Dicendo «bravi» agli altri, non vogliamo Noi stessi sottrarci al grato dovere della carità, tanto più che molti Nostri Fratelli e Figli, Vescovi e Fedeli, hanno messo nelle Nostre mani offerte preziose, che già hanno avuto la loro provvida destinazione, non esclusa Firenze; saremo felici se Ci sarà dato di lasciare, in un’opera di assistenza ai più bisognosi della popolazione fiorentina, il segno, per quanto simbolico e modesto, dell’amore che rimane, e della speranza che rivive.


«LA VOSTRA VOCAZIONE È NELLO SPIRITO ... LA VOSTRA MISSIONE È NEL DIFFONDERLO»

Ed eccoci alla terza intenzione di questo Nostro viaggio natalizio: siamo venuti per condividere la speranza, che vi ha tutti sostenuti nella sventura, per esserne Noi stessi confortati. Conosciamo le vostre virtù umane e civili, la vostra tempra fiorentina, vibrante d’intelligenza, di coraggio, di laboriosità, di senso acuto ed operante della realtà; sono virtù, codeste, che, messe alla prova, insorgono, si affermano e si accrescono; non cedono. Così avviene in codesta drammatica contingenza, che, invece di fiaccare, corrobora le vostre energie e le moltiplica.

Ma c’è ben altro nelle riserve della coscienza fiorentina: le riserve geniali e spirituali che vi ha depositato la vostra incomparabile tradizione; e se ora Ci asteniamo dal farvi alcun preciso accenno (e sarebbe pur bello e facile il farlo), ciò si deve all’ovvio proposito di non ripetere a voi ciò che già benissimo voi conoscete; il Nostro accenno a codesta ricchezza mira soltanto a ricordarvi ch’essa non dev’essere, come del resto non è, puro oggetto di contemplazione e di orgoglio, ma sorgente di ispirazione e d’impegno; non dev’essere soltanto storia passata e finita, ma stimolo ad una ricerca sincera e originale dei valori immortali e universali, ch’essa racchiude ed illustra; e studio dev’essere, e sforzo per rivivere e per emulare la grandezza spirituale d’un tempo, per bandire da voi, se bisogno vi fosse, ogni imbelle pigrizia, ogni decadente criticismo, ogni opaco materialismo; e per rinascere. Rinascere popolo vivo ed unito; popolo laborioso e credente, popolo tipico e moderno.

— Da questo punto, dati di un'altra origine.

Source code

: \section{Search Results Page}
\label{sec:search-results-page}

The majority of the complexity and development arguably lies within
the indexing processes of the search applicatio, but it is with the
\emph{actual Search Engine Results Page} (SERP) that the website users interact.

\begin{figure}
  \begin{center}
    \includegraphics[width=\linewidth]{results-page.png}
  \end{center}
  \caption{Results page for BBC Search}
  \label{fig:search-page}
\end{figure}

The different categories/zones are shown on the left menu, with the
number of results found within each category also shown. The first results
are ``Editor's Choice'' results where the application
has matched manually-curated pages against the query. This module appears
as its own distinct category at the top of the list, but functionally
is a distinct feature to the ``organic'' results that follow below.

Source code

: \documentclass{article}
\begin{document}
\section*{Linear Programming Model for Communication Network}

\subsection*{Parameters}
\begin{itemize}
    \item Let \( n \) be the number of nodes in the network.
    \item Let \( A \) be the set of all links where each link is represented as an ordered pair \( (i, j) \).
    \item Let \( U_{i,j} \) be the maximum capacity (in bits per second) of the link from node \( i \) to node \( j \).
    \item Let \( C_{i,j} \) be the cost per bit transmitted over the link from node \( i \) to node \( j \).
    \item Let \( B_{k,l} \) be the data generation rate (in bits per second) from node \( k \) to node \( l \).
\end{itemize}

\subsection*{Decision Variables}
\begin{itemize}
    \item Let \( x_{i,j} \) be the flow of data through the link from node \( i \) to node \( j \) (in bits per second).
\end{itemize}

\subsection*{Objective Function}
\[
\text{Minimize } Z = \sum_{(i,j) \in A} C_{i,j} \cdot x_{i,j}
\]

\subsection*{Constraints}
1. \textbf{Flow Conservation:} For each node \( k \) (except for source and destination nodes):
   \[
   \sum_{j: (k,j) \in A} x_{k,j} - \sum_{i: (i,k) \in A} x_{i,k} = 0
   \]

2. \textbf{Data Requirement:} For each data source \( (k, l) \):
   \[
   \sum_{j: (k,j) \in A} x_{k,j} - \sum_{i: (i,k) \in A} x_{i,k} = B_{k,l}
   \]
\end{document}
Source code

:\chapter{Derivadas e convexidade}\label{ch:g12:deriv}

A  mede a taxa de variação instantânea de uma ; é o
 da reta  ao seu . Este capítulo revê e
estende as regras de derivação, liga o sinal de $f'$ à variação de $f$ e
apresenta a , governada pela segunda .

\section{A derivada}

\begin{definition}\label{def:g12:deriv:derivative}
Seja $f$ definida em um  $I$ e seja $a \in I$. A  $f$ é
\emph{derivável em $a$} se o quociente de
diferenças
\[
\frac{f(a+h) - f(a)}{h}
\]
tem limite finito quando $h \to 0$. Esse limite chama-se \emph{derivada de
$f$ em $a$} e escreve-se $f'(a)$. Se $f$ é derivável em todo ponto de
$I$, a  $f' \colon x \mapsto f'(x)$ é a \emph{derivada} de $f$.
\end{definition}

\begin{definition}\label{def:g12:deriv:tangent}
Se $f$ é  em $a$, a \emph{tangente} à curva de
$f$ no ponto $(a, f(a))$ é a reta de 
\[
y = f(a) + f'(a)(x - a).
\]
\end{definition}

Rinascere, Figli carissimi, è una grande parola, spesso fraintesa dai satelliti della moda, o dai sovversivi delle strutture. È una parola che sa d’utopia per chi non conosce il Natale. Rinascere vuol dire rifare se stessi, i propri pensieri, i propri propositi; è ciò che il Concilio, ancor prima di altre riforme, ci ha predicato, con San Paolo: «Rinnovatevi nello spirito della vostra mentalità» (Ep 4,23). Vuol dire per voi, Fiorentini, ritrovare le energie interiori dello spirito, che la vostra tradizione cristiana ha inserito nell’essere vostro; e riacquistare coscienza della vostra vocazione a irradiare appunto lo spirito, e a diffondere nel mondo, cominciando da quello che viene qua pellegrinando alla vostra scuola, di arte e di storia e di lingua e di civiltà, quei valori immortali e universali, di cui dicevamo, e di cui la fede cattolica dei vostri Santi e dei vostri Grandi possiede la sempre feconda radice. E le supreme aspirazioni del nostro tempo, la giustizia, quella sociale specialmente, e la pace, quella internazionale specialmente, avranno da voi nuovo suffragio e originale servizio. La vostra vocazione, Fiorentini, è nello spirito, la vostra missione è nel diffonderlo.

Ed è per riaccendere in voi codesta coscienza, codesta fiducia, in un’ora che può essere decisiva per il vostro orientamento morale, che Noi siamo venuti a celebrare il Natale con voi; il Natale non solo di Cristo, ma vostro, il Natale della speranza cristiana.